Thus the regulation only applies to a fixed-term contract where there has been at least one previous fixed-term contract or to a fixed-term contract which has been renewed. It continues:

“(2) Where this regulation applies then, with effect from the date specified in paragraph (3), the provision of the contract mentioned in paragraph (1)(a) that restricts the duration of the contract shall be of no effect, and the employee shall be a permanent employee, if –

  1. the employee has been continuously employed under the contract mentioned in paragraph (1)(a), or under that contract taken with a previous fixed-term contract, for a period of four years or more, and
  1. the employment of the employee under a fixed-term contract was not justified on objective grounds –
  1. where the contract mentioned in paragraph (1)(a) has been renewed, at the time when it was last renewed;
  1. where that contract has not been renewed, at the time when it was entered into.
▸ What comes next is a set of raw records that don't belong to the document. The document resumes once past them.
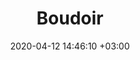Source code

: ---
layout: gallery
title: "Boudoir"
date: 2020-04-12 14:46:10 +03:00
description: "Intimacy through images"
image: "assets/images/photography/danielle-window-07-bw2.jpg"
image_active: "assets/images/photography/danielle-window-07-color1.jpg"
permalink: /photography/boudoir/
photography: true
featured: false
categories: 
  - "Photography"
tags:
  - "Writings"
  - "Kink"
  - "BDSM"
files:
  - path: "assets/images/photography/attica-christmas-04-color.jpg"
  - path: "assets/images/photography/attica-christmas-13-bw.jpg"
  - path: "assets/images/photography/attica-christmas-15-color.jpg"
  - path: "assets/images/photography/attica-christmas-16-bw.jpg"
  - path: "assets/images/photography/dani-02.jpg"
  - path: "assets/images/photography/dani-07.jpg"
  - path: "assets/images/photography/dani-04.jpg"
  - path: "assets/images/photography/dani-07.jpg"
  
---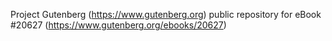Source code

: Project Gutenberg (https://www.gutenberg.org) public repository for eBook #20627 (https://www.gutenberg.org/ebooks/20627)
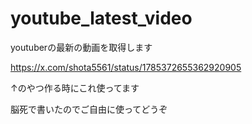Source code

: # youtube_latest_video
youtuberの最新の動画を取得します

https://x.com/shota5561/status/1785372655362920905

↑のやつ作る時にこれ使ってます

脳死で書いたのでご自由に使ってどうぞ
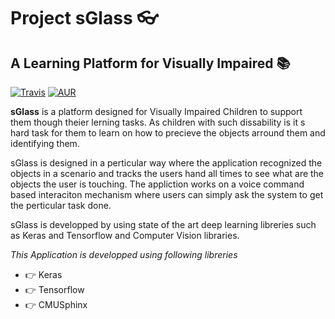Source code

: # Project sGlass :eyeglasses:
## A Learning Platform for Visually Impaired :books:
[![Travis](https://img.shields.io/travis/rust-lang/rust.svg)]() [![AUR](https://img.shields.io/aur/license/yaourt.svg)]()

**sGlass** is a platform designed for Visually Impaired Children to support them though theier lerning tasks.
As children with such dissability is it s hard task for them to learn on how to precieve the objects arround them
and identifying them. 

sGlass is designed in a perticular way where the application recognized the objects in a scenario and tracks the 
users hand all times to see what are the objects the user is touching. The appliction works on a voice command based
interaciton mechanism where users can simply ask the system to get the perticular task done.

sGlass is developped by using state of the art deep learning libreries such as Keras and Tensorflow and Computer Vision
libraries.

_This Application is developped using following libreries_

- :point_right: Keras
- :point_right: Tensorflow
- :point_right: CMUSphinx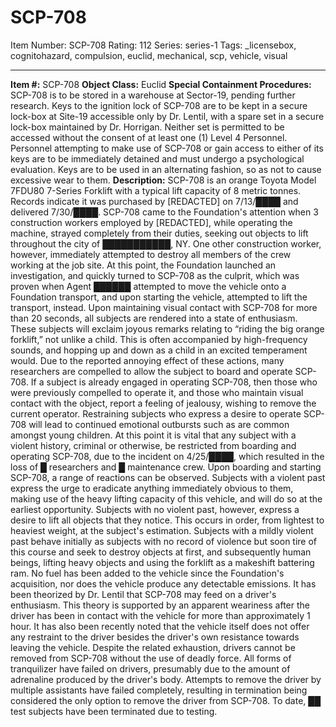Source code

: # SCP-708
Item Number: SCP-708
Rating: 112
Series: series-1
Tags: _licensebox, cognitohazard, compulsion, euclid, mechanical, scp, vehicle, visual

---

**Item #:** SCP-708
**Object Class:** Euclid
**Special Containment Procedures:** SCP-708 is to be stored in a warehouse at Sector-19, pending further research. Keys to the ignition lock of SCP-708 are to be kept in a secure lock-box at Site-19 accessible only by Dr. Lentil, with a spare set in a secure lock-box maintained by Dr. Horrigan. Neither set is permitted to be accessed without the consent of at least one (1) Level 4 Personnel. Personnel attempting to make use of SCP-708 or gain access to either of its keys are to be immediately detained and must undergo a psychological evaluation. Keys are to be used in an alternating fashion, so as not to cause excessive wear to them.
**Description:** SCP-708 is an orange Toyota Model 7FDU80 7-Series Forklift with a typical lift capacity of 8 metric tonnes. Records indicate it was purchased by [REDACTED] on 7/13/████ and delivered 7/30/████. SCP-708 came to the Foundation's attention when 3 construction workers employed by [REDACTED], while operating the machine, strayed completely from their duties, seeking out objects to lift throughout the city of ███████████, NY. One other construction worker, however, immediately attempted to destroy all members of the crew working at the job site. At this point, the Foundation launched an investigation, and quickly turned to SCP-708 as the culprit, which was proven when Agent ██████ attempted to move the vehicle onto a Foundation transport, and upon starting the vehicle, attempted to lift the transport, instead.
Upon maintaining visual contact with SCP-708 for more than 20 seconds, all subjects are rendered into a state of enthusiasm. These subjects will exclaim joyous remarks relating to “riding the big orange forklift,” not unlike a child. This is often accompanied by high-frequency sounds, and hopping up and down as a child in an excited temperament would. Due to the reported annoying effect of these actions, many researchers are compelled to allow the subject to board and operate SCP-708. If a subject is already engaged in operating SCP-708, then those who were previously compelled to operate it, and those who maintain visual contact with the object, report a feeling of jealousy, wishing to remove the current operator. Restraining subjects who express a desire to operate SCP-708 will lead to continued emotional outbursts such as are common amongst young children. At this point it is vital that any subject with a violent history, criminal or otherwise, be restricted from boarding and operating SCP-708, due to the incident on 4/25/████, which resulted in the loss of █ researchers and █ maintenance crew.
Upon boarding and starting SCP-708, a range of reactions can be observed. Subjects with a violent past express the urge to eradicate anything immediately obvious to them, making use of the heavy lifting capacity of this vehicle, and will do so at the earliest opportunity. Subjects with no violent past, however, express a desire to lift all objects that they notice. This occurs in order, from lightest to heaviest weight, at the subject's estimation. Subjects with a mildly violent past behave initially as subjects with no record of violence but soon tire of this course and seek to destroy objects at first, and subsequently human beings, lifting heavy objects and using the forklift as a makeshift battering ram.
No fuel has been added to the vehicle since the Foundation's acquisition, nor does the vehicle produce any detectable emissions. It has been theorized by Dr. Lentil that SCP-708 may feed on a driver's enthusiasm. This theory is supported by an apparent weariness after the driver has been in contact with the vehicle for more than approximately 1 hour. It has also been recently noted that the vehicle itself does not offer any restraint to the driver besides the driver's own resistance towards leaving the vehicle. Despite the related exhaustion, drivers cannot be removed from SCP-708 without the use of deadly force. All forms of tranquilizer have failed on drivers, presumably due to the amount of adrenaline produced by the driver's body. Attempts to remove the driver by multiple assistants have failed completely, resulting in termination being considered the only option to remove the driver from SCP-708. To date, ██ test subjects have been terminated due to testing.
(3) The date referred to in paragraph (2) is whichever is the later of –

  1. the date on which the contract mentioned in paragraph (1)(a) was entered into or last renewed, and
  2. the date on which the employee acquired four years’ continuous employment.”
  1. Thus there is no need for objective justification for the current (that is, renewed or successive) contract unless and until the employee has been continuously employed for four years. But once he has, the latest renewal or successive contract has to be justified on objective grounds. Otherwise the contract will automatically be transformed into a contract of indefinite duration. As such it will still, of course, be terminable by whatever is the contractual notice period on either side.

The individual cases

  1. Mr Fletcher was employed by the Secretary of State and seconded to work in the European School in Culham, Oxfordshire, from 1 September 1998 until 31 August 2008. After his two year probationary period, therefore, he was employed for a further three year period, extended for a further four years, and then an additional one year, making the maximum total of ten years in all. His initial offer letter referred to the nine year rule, and stated that the contract was governed by English law and that the English courts had exclusive jurisdiction over it.
  1. In 2007, Mr Fletcher claimed that he was a permanent employee by virtue of regulation 8 of the Fixed-term Regulations. The Employment Tribunal made a declaration to that effect on 16 November 2007. The Tribunal went through the documents showing the history of and debates about the nine year rule in some detail. They examined the three reasons for the rule recorded in the Minutes of the Board of Governors in 2002, summarised as: turnover of staff, new staff bringing new ideas, and enrichment of the national systems when teachers returned. They noted that they did not have the benefit of evidence from the ‘Troika’ of Governors who had last considered the rule and found no evidence to support its supposed benefits: quite the reverse. They therefore rejected the factual justification for the rule.
  1. They also rejected the argument that the fact that Staff Regulations laid down the rule was justification in itself. They cited the rulings of the European Court of Justice in Adeneler v Ellinikos Organismos Galaktos (ELOG) (Case C-212/04) [2006] ECR I-6057 and Del Cerro Alonso v Osakidetza (Servicio Vasco de Salud) (Case C- 307/05) [2008] ICR 145 that a difference in treatment could not be justified on the basis that it was provided for “by a general, abstract national norm” but had to be justified by “the existence of precise and concrete factors, characterising the employment condition to which it relates, in the specific context in which it occurs and on the basis of objective and transparent criteria in order to ensure that the unequal treatment in fact responds to a genuine need, is appropriate for achieving the objective pursued and is necessary for the purpose.” They regarded the Staff Regulations in the same light as the Greek national law in Adeneler (which simply

provided that fixed-term contracts were justified where national law provided for them). The Secretary of State could not therefore rely upon the Staff Regulations unless these prevailed over the Fixed-term Directive. They held that the Directive prevailed. It followed that Mr Fletcher was entitled to his declaration. Both the Employment Appeal Tribunal and the Court of Appeal dismissed the Secretary of State’s appeal.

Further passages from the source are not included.